Lawitz et al. (2016) analyzed the effect of baseline Q80K polymorphism in treatment-naive and treatment-experienced patients with HCV genotype 1 and cirrhosis treated with a combination of simeprevir and sofosbuvir in an OPTIMIST-2 clinical trial. Their results have shown significantly lower SVR 12 rates in subtype 1a patients with baseline Q80K polymorphism compared with patients without this substitution (74% vs. 92%). Based on these results, it has been suggested that the negative effect of Q80K might be more important in the presence of other negative predictors of treatment success (22). Subtype 1a Q80K-positive patients from Croatia have been excluded from all simeprevir-containing treatment options and the effect of this polymorphism on simeprevir treatment in real-life context could not be evaluated. Q80K is associated with reduced treatment effect on only 1 additional protease inhibitor (asunaprevir), which is not used in Croatia. Therefore, we can conclude that the most important consequences of Q80K detection was the change in the selection of therapeutic regimen and deferral of treatment for Q80K-positive patients until 2016 when other IFN-based therapeutic options became available.
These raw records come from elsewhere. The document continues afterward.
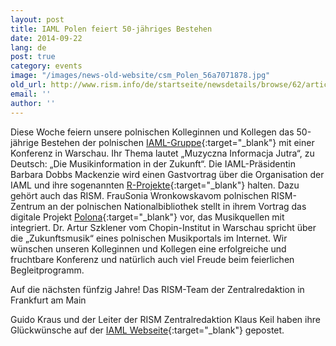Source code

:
 ```yaml
---
layout: post
title: IAML Polen feiert 50-jähriges Bestehen
date: 2014-09-22
lang: de
post: true
category: events
image: "/images/news-old-website/csm_Polen_56a7071878.jpg"
old_url: http://www.rism.info/de/startseite/newsdetails/browse/62/article/64/iaml-poland-celebrates-50-years.html
email: ''
author: ''
---
```



Diese Woche feiern unsere polnischen Kolleginnen und Kollegen das 50-jährige Bestehen der polnischen [IAML-Gruppe](http://www.iaml.pl/){:target="_blank"} mit einer Konferenz in Warschau. Ihr Thema lautet „Muzyczna Informacja Jutra“, zu Deutsch: „Die Musikinformation in der Zukunft“. Die IAML-Präsidentin Barbara Dobbs Mackenzie wird einen Gastvortrag über die Organisation der IAML und ihre sogenannten [R-Projekte](http://www.r-musicprojects.org/){:target="_blank"} halten. Dazu gehört auch das RISM. FrauSonia Wronkowskavom polnischen RISM-Zentrum an der polnischen Nationalbibliothek stellt in ihrem Vortrag das digitale Projekt [Polona](http://polona.pl/){:target="_blank"} vor, das Musikquellen mit integriert. Dr. Artur Szklener vom Chopin-Institut in Warschau spricht über die „Zukunftsmusik“ eines polnischen Musikportals im Internet. Wir wünschen unseren Kolleginnen und Kollegen eine erfolgreiche und fruchtbare Konferenz und natürlich auch viel Freude beim feierlichen Begleitprogramm.

Auf die nächsten fünfzig Jahre!
Das RISM-Team der Zentralredaktion in Frankfurt am Main

Guido Kraus und der Leiter der RISM Zentralredaktion Klaus Keil haben ihre Glückwünsche auf der [IAML Webseite](http://www.iaml.info/en/node/1168/){:target="_blank"} gepostet.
The data on the Q80K prevalence in neighboring countries are limited with exception of Slovenia. With the prevalence of Q80K polymorphism in subtype 1a isolates of 36.4%, their findings are similar to our results (14).
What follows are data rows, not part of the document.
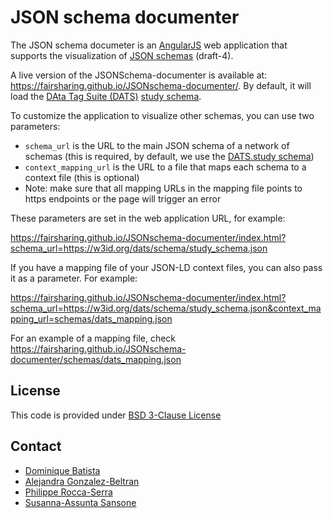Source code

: # JSON schema documenter

The JSON schema documeter is an [AngularJS](https://angularjs.org/) web application that supports the visualization of [JSON schemas](https://json-schema.org/) (draft-4).

A live version of the JSONSchema-documenter is available at: https://fairsharing.github.io/JSONschema-documenter/. By default, it will load the [DAta Tag Suite (DATS)](https://github.com/datatagsuite) [study schema](https://w3id.org/dats/schema/study_schema.json).

To customize the application to visualize other schemas, you can use two parameters:
- ```schema_url``` is the URL to the main JSON schema of a network of schemas (this is required, by default, we use the [DATS.study schema](https://w3id.org/dats/schema/study_schema.json))
- ```context_mapping_url``` is the URL to a file that maps each schema to a context file (this is optional)
- Note: make sure that all mapping URLs in the mapping file points to https endpoints or the page will trigger an error


These parameters are set in the web application URL, for example:

https://fairsharing.github.io/JSONschema-documenter/index.html?schema_url=https://w3id.org/dats/schema/study_schema.json

If you have a mapping file of your JSON-LD context files, you can also pass it as a parameter. For example:

https://fairsharing.github.io/JSONschema-documenter/index.html?schema_url=https://w3id.org/dats/schema/study_schema.json&context_mapping_url=schemas/dats_mapping.json

For an example of a mapping file, check https://fairsharing.github.io/JSONschema-documenter/schemas/dats_mapping.json


## License

This code is provided under [BSD 3-Clause License](https://github.com/FAIRsharing/JSONschema-documenter/blob/master/LICENSE)

## Contact

- [Dominique Batista](http://github.com/terazus)
- [Alejandra Gonzalez-Beltran](http://github.com/agbeltran)
- [Philippe Rocca-Serra](http://gitub.com/proccaserra)
- [Susanna-Assunta Sansone](http://github.com/SusannaSansone)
National studies are limited for the rest of the European countries as well. In the Irish cohort, the patients were divided in 2 groups: patients at baseline (n = 164) and patients at viral breakthrough (n = 18). Subtype 1a predominated in both patient groups with 65.2% and 77.8%, respectively. Different resistance substitutions were identified in 57.3% of subtype 1a isolates and Q80K was found in 40.2% of subtype 1a isolates from Ireland, exclusively in clade I. RAS, other than Q80K, detected in the cohort included V36L, T54S, V55A, and I132V and where consistent with RAS observed in the Croatian cohort (11).

Beloukas et al. (2015) compared 238 sequences obtained by population-based sequencing and 178 sequences additionally obtained by next generation sequencing to determine the prevalence of Q80K polymorphism among therapy-naive HCV subtype 1a infected individuals from United Kingdom. Results were similar for both methods, 18.5% prevalence was observed by Sanger sequencing and 15.7% by deep sequencing. HIV coinfection had no major influence on the prevalence of Q80K polymorphism. Phylogenetic analysis confirmed the existence of 2 separate 1a clades, 1 carrying Q80K polymorphism and the other without it (9).

The Dutch study on the prevalence of RAS in NS3 region of HCV genome included 148 subtype 1a infected individuals. Study groups were determined by the patient’s HIV status (68 patients were coinfected with HIV). Resistance patterns in the 2 groups were different with the HIV/HCV coinfected group having lower overall prevalence of resistance compared with the HCV group, 62% and 79%, respectively. On the contrary, the prevalence of Q80K polymorphism was higher in the group with HIV coinfection, 50% vs. 24% (23).

The Scottish cohort consisted of 146 patients infected with HCV genotype 1 (140 with subtype 1a and 6 with subtype 1b). The prevalence of Q80K polymorphism was 13.7%. Similar to our results, other detected RAS responsible for reduced susceptibility to simeprevir included V36M, V36L, T54S, V55A, and I170A (10).

The study on 205 HCV genotype 1-infected individuals from Turin region in Italy detected RAS in 27.3% with Q80K being the most prevalent substitution (40% of detected RAVs) and found only in subtype 1a isolates (12).

Morel et al. analyzed 95 subtype 1a-infected individuals from Amiens, France for the presence of Q80K polymorphism, which was detected in 10 (10.5%) isolates (13).

Vidal et al. (2015) included 11 140 (3,082 eligible for analysis) NS3 protease sequences from Los Alamos and GenBank in a study of worldwide distribution of Q80K polymorphism in genotype 1 isolates. There were no sequences from Central America countries, while South America was only represented with sequences from Brazil. The continent with the highest prevalence of Q80K polymorphism was North America (30.4%), followed by Europe (6.1%), Oceania (4.7%), Africa (3.7%), and prevalence under 2% was measured in Asia and Brazil (representing South America). The prevalence of Q80K varied depending on the distribution of subtypes 1a and 1b, being higher in countries with more 1a isolates, with exception of France where the prevalence was similar for both subtypes (7.9% for 1a and 6.1% for 1b) (24). The only African country with a national study on the prevalence of RAS in HCV genotype 1 chronically- infected individuals is Tunisia. The majority of isolates included in this study belonged to subtype 1b (142/149). Twelve sequences harbored a single RAS in the NS3 region. No multiple substitutions were detected. Q80K and T54S substitutions were present in 4 isolates, while V56A was found in 2 and R155K and A156V in 1 isolate (25).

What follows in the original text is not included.